Logistic Regression Model: Predicting Adult-Rated Films

Approach:

  • For this assignment, I’m building a logistic regression model to predict whether a movie is labeled as “adult” or not. The logic behind this is that certain features like a movie’s popularity or budget might be linked to whether a movie is made for mature audiences.

  • Using logistic regression, I will:

    • Convert the adult column to binary (1 to adult, 0 otherwise)

    • Use a few explanatory variables to build a logistic model

    • Interpret the model’s coefficients

    • Construct a confidence interval for one of the variables

Data Preparation

  • Here I prepare my data, converting the adult column to binary, having it as 1 if its true or 0 if its false.

  • I also chose my predictor variables to be popularity, budget, and vote_count as the values can be affected by if a movie is mature or not.

  • I also remove any NA or empty values.

data$adult <- ifelse(data$adult == "True", 1, 0)

data$popularity <- as.numeric(data$popularity)
## Warning: NAs introduced by coercion
data$budget <- as.numeric(data$budget)
## Warning: NAs introduced by coercion
data$vote_count <- as.numeric(data$vote_count)

data <- na.omit(data)
data <- data[data$budget > 0 & data$vote_count >= 0 & data$popularity >= 0, ]

Building Our Model

  • Here we build our logistic regression model, using the logit function to estimate the log-odds of a movie being adult-rated. We also use the binomial function to match the binary nature of our response variable (adult).
model <- glm(adult ~ popularity + budget + vote_count, data = data, family = binomial(link = "logit"))
## Warning: glm.fit: fitted probabilities numerically 0 or 1 occurred
summary(model)
## 
## Call:
## glm(formula = adult ~ popularity + budget + vote_count, family = binomial(link = "logit"), 
##     data = data)
## 
## Coefficients:
##               Estimate Std.
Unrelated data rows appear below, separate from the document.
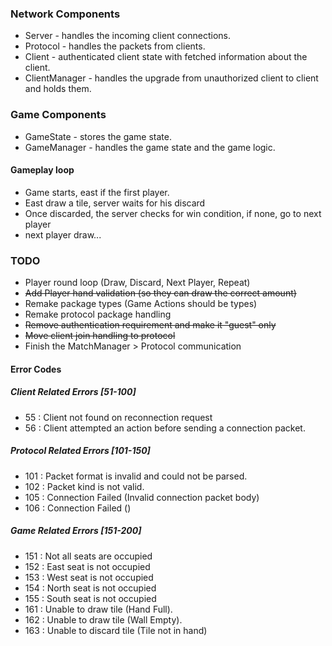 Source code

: ### Network Components
- Server - handles the incoming client connections.
- Protocol - handles the packets from clients.
- Client - authenticated client state with fetched information about the client.
- ClientManager - handles the upgrade from unauthorized client to client and holds them.

### Game Components
- GameState - stores the game state.
- GameManager - handles the game state and the game logic.

#### Gameplay loop
- Game starts, east if the first player.
- East draw a tile, server waits for his discard
- Once discarded, the server checks for win condition, if none, go to next player
- next player draw...

### TODO
- Player round loop (Draw, Discard, Next Player, Repeat)
- ~~Add Player hand validation (so they can draw the correct amount)~~ 
- Remake package types (Game Actions should be types)
- Remake protocol package handling
- ~~Remove authentication requirement and make it "guest" only~~
- ~~Move client join handling to protocol~~
- Finish the MatchManager > Protocol communication

#### Error Codes

##### Client Related Errors [51-100]
- 55 : Client not found on reconnection request
- 56 : Client attempted an action before sending a connection packet.

##### Protocol Related Errors [101-150]
- 101 : Packet format is invalid and could not be parsed.
- 102 : Packet kind is not valid.
- 105 : Connection Failed (Invalid connection packet body)
- 106 : Connection Failed ()

##### Game Related Errors [151-200]
- 151 : Not all seats are occupied
- 152 : East seat is not occupied
- 153 : West seat is not occupied
- 154 : North seat is not occupied
- 155 : South seat is not occupied
- 161 : Unable to draw tile (Hand Full).
- 162 : Unable to draw tile (Wall Empty).
- 163 : Unable to discard tile (Tile not in hand)

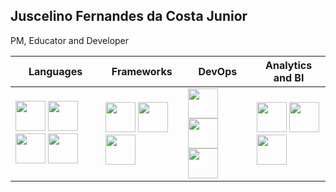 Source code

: ## Juscelino Fernandes da Costa Junior
PM, Educator and Developer

| Languages | Frameworks | DevOps | Analytics and BI | 
|--|--|--|--|
| <img src="https://www.svgrepo.com/show/353925/javascript.svg" width="48px"> <img src="https://www.svgrepo.com/show/452234/java.svg" width="48px"> <img src="https://www.svgrepo.com/show/373970/php3.svg" width="48px"> <img src="https://www.svgrepo.com/show/452091/python.svg" width="48px"> | <img src="https://www.svgrepo.com/show/354245/quarkus-icon.svg" width="48px"> <img src="https://www.svgrepo.com/show/303494/vue-9-logo.svg" width="48px"> <img src="https://user-images.githubusercontent.com/23126266/236634609-6e89c91d-1ac5-4f06-964a-79817e3a51e3.png" width="48px"> | <img src="https://www.svgrepo.com/show/448221/docker.svg" width="48px"> <img src="https://www.svgrepo.com/show/448266/aws.svg" width="48px"> <img src="https://www.svgrepo.com/show/448268/aws-ec2.svg" width="48px"> | <img src="https://user-images.githubusercontent.com/23126266/236635287-6a8eb707-e7ed-4414-b0a9-26966bc67213.png" width="48px"> <img src="https://pandas.pydata.org/static/img/pandas_mark.svg" width="48px"> <img src="https://user-images.githubusercontent.com/23126266/236635567-91b3ffef-3011-48ce-91cc-7a16846a0597.png" width="48px"> |
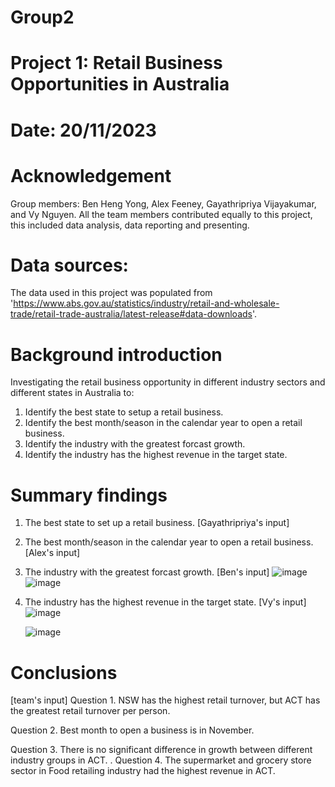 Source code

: # Group2
# Project 1: Retail Business Opportunities in Australia
# Date: 20/11/2023

# Acknowledgement
Group members: Ben Heng Yong, Alex Feeney, Gayathripriya Vijayakumar, and Vy Nguyen.
All the team members contributed equally to this project, this included data analysis, data reporting and presenting.

# Data sources:
The data used in this project was populated from 'https://www.abs.gov.au/statistics/industry/retail-and-wholesale-trade/retail-trade-australia/latest-release#data-downloads'.

# Background introduction
Investigating the retail business opportunity in different industry sectors and different states in Australia to: 
1. Identify the best state to setup a retail business.
2. Identify the best month/season in the calendar year to open a retail business.
3. Identify the industry with the greatest forcast growth.
4. Identify the industry has the highest revenue in the target state.

# Summary findings
1. The best state to set up a retail business.
   [Gayathripriya's input]

2. The best month/season in the calendar year to open a retail business.
   [Alex's input]

3. The industry with the greatest forcast growth.
   [Ben's input]
   ![image](https://github.com/benhengyong/Group2/assets/142481554/44580db0-c683-41b2-8e4a-0bc96da49692)
   ![image](https://github.com/benhengyong/Group2/assets/142481554/5cf4643c-fd8d-44dc-b5a9-f614b242070e)


5. The industry has the highest revenue in the target state.
   [Vy's input]
   ![image](https://github.com/benhengyong/Group2/assets/138980156/618086f0-4a16-4ec6-8cd1-9801d1427a94)

   ![image](https://github.com/benhengyong/Group2/assets/138980156/140874ba-8617-4880-8241-09f2f176d5ea)

# Conclusions
   [team's input]
Question 1. NSW has the highest retail turnover, but ACT has the greatest retail turnover per person.

Question 2. Best month to open a business is in November.

Question 3. There is no significant difference in growth between different industry groups in ACT.
.
Question 4. The supermarket and grocery store sector in Food retailing industry had the highest revenue in ACT.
Error z value Pr(>|z|)    
## (Intercept) -6.929e+00  1.394e+00  -4.972 6.63e-07 ***
## popularity  -3.558e-01  9.259e-01  -0.384    0.701    
## budget      -4.836e-07  9.142e-07  -0.529    0.597    
## vote_count  -5.880e-04  2.905e-02  -0.020    0.984    
## ---
## Signif. codes:  0 '***' 0.001 '**' 0.01 '*' 0.05 '.' 0.1 ' ' 1
## 
## (Dispersion parameter for binomial family taken to be 1)
## 
##     Null deviance: 20.183  on 8879  degrees of freedom
## Residual deviance: 17.410  on 8876  degrees of freedom
## AIC: 25.41
## 
## Number of Fisher Scoring iterations: 19

Insights:

  • The intercept of the model being -6.93 tells us that when all the predictors are 0, the odds of a movie being adult-rated are extremely low, which is expected as adult-films are very RARE.
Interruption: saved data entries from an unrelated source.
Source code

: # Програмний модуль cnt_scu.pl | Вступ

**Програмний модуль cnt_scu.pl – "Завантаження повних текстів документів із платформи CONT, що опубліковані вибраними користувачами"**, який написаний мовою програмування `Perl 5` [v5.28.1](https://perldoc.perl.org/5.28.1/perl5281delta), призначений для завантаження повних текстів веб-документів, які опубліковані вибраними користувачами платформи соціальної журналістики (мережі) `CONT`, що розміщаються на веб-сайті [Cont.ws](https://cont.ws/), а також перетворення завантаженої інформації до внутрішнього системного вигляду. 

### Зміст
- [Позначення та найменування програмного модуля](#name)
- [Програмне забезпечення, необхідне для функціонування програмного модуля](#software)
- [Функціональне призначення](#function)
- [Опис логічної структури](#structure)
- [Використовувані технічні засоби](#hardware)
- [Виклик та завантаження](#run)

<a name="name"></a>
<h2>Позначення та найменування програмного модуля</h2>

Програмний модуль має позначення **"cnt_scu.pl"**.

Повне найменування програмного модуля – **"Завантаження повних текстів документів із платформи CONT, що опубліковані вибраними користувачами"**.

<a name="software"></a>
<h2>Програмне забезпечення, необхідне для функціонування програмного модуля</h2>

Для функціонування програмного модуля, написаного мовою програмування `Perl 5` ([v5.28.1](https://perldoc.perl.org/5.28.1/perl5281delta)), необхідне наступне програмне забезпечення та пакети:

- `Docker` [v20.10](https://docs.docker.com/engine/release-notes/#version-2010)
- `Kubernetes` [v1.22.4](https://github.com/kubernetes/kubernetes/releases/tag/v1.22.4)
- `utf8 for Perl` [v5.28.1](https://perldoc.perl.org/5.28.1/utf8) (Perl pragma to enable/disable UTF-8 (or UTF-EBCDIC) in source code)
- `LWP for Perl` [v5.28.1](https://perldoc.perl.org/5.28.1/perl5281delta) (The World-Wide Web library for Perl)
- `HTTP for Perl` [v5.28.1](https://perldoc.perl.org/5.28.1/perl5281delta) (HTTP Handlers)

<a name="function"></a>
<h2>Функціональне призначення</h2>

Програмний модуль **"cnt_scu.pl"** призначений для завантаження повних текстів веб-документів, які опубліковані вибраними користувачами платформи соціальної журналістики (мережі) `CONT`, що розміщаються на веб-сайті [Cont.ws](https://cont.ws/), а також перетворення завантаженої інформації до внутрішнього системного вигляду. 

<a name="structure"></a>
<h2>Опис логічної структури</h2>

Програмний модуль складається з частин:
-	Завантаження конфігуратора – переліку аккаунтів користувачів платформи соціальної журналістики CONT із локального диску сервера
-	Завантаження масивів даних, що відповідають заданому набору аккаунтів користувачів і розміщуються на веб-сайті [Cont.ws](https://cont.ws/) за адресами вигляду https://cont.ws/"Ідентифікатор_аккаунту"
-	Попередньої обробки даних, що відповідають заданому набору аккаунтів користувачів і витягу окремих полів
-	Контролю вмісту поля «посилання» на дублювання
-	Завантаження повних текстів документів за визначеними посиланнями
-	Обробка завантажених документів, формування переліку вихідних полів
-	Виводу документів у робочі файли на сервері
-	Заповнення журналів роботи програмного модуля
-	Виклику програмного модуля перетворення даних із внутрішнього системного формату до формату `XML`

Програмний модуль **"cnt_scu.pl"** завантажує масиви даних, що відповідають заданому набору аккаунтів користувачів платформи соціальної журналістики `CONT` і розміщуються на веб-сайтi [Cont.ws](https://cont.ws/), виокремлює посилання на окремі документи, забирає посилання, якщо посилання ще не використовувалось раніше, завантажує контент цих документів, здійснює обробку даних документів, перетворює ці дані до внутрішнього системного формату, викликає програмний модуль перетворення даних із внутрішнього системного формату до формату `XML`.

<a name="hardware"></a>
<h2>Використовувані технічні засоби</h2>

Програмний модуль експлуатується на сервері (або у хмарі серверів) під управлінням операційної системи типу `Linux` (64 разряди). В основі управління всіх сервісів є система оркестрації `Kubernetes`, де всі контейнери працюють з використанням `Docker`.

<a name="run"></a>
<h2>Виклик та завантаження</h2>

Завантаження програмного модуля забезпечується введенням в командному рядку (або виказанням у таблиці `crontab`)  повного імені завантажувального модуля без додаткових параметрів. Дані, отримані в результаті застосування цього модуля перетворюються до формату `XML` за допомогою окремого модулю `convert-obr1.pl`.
  • None of the predictors are statistically significant as all their p-values are greater than 0.05. This means we don’t have enough evidence that any of them meaningfully affect an adult rating.

  • We also got a warning message saying “fitted probabilities numerically 0 or 1 occurred” meaning that the model gave extremely confident predictions for some data points.
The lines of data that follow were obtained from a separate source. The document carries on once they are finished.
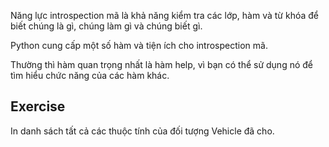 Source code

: Năng lực introspection mã là khả năng kiểm tra các lớp, hàm và từ khóa để biết chúng là gì, chúng làm gì và chúng biết gì.

Python cung cấp một số hàm và tiện ích cho introspection mã.

Thường thì hàm quan trọng nhất là hàm help, vì bạn có thể sử dụng nó để tìm hiểu chức năng của các hàm khác.

Exercise
--------

In danh sách tất cả các thuộc tính của đối tượng Vehicle đã cho. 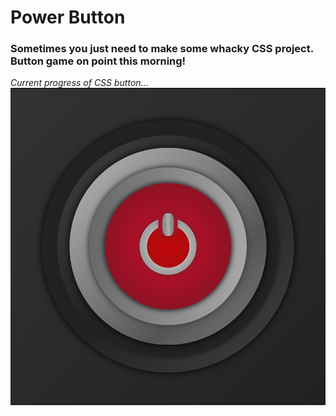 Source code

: # Power Button #
### Sometimes you just need to make some whacky CSS project.  Button game on point this morning! ###
_Current progress of CSS button..._
![Power button](button_progress.png)
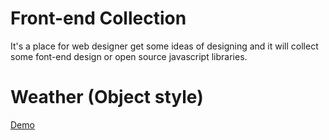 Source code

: # Front-end Collection
It's a place for web designer get some ideas of designing and it will collect some font-end design or open source javascript libraries.

# Weather (Object style)
<a href="https://joefu.github.io/front-end-collection/weather/">Demo</a>

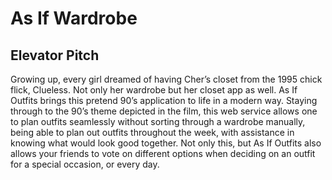 # As If Wardrobe
## Elevator Pitch
Growing up, every girl dreamed of having Cher’s closet from the 1995 chick flick, Clueless. Not only her wardrobe but her closet app as well. As If Outfits brings this pretend 90’s application to life in a modern way. Staying through to the 90’s theme depicted in the film, this web service allows one to plan outfits seamlessly without sorting through a wardrobe manually, being able to plan out outfits throughout the week, with assistance in knowing what would look good together. Not only this, but As If Outfits also allows your friends to vote on different options when deciding on an outfit for a special occasion, or every day.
Constructing a Confidence Interval

  • Here we construct our 95% CI based on popularity. It tells us we are 95% confident that popularity effects if a movie has an adult rating. If the interval includes doesn’t include 0 that means it has a meaningful effect.
coef_summary <- summary(model)$coefficients

est <- coef_summary["popularity", "Estimate"]
se <- coef_summary["popularity", "Std. Error"]

lower <- est - 1.96 * se
upper <- est + 1.96 * se

c(lower, upper)
## [1] -2.170447  1.458940
  • The confidence interval ranges between -2.17 and 1.46, which shows that it includes 0, so we do not have enough evidence that popularity is a meaningful predictor of whether a movie is adult rated.

  • We can’t confidently say whether it increases or decreases the odds of a film being adult rated.

Conclusion

In conclusion, the Logistic Regression Model suggests that none of the chosen predictors significantly impact whether a movie is adult rated. The results show weak evidence of a relationship as well as the confidence intervals for popularity including zero.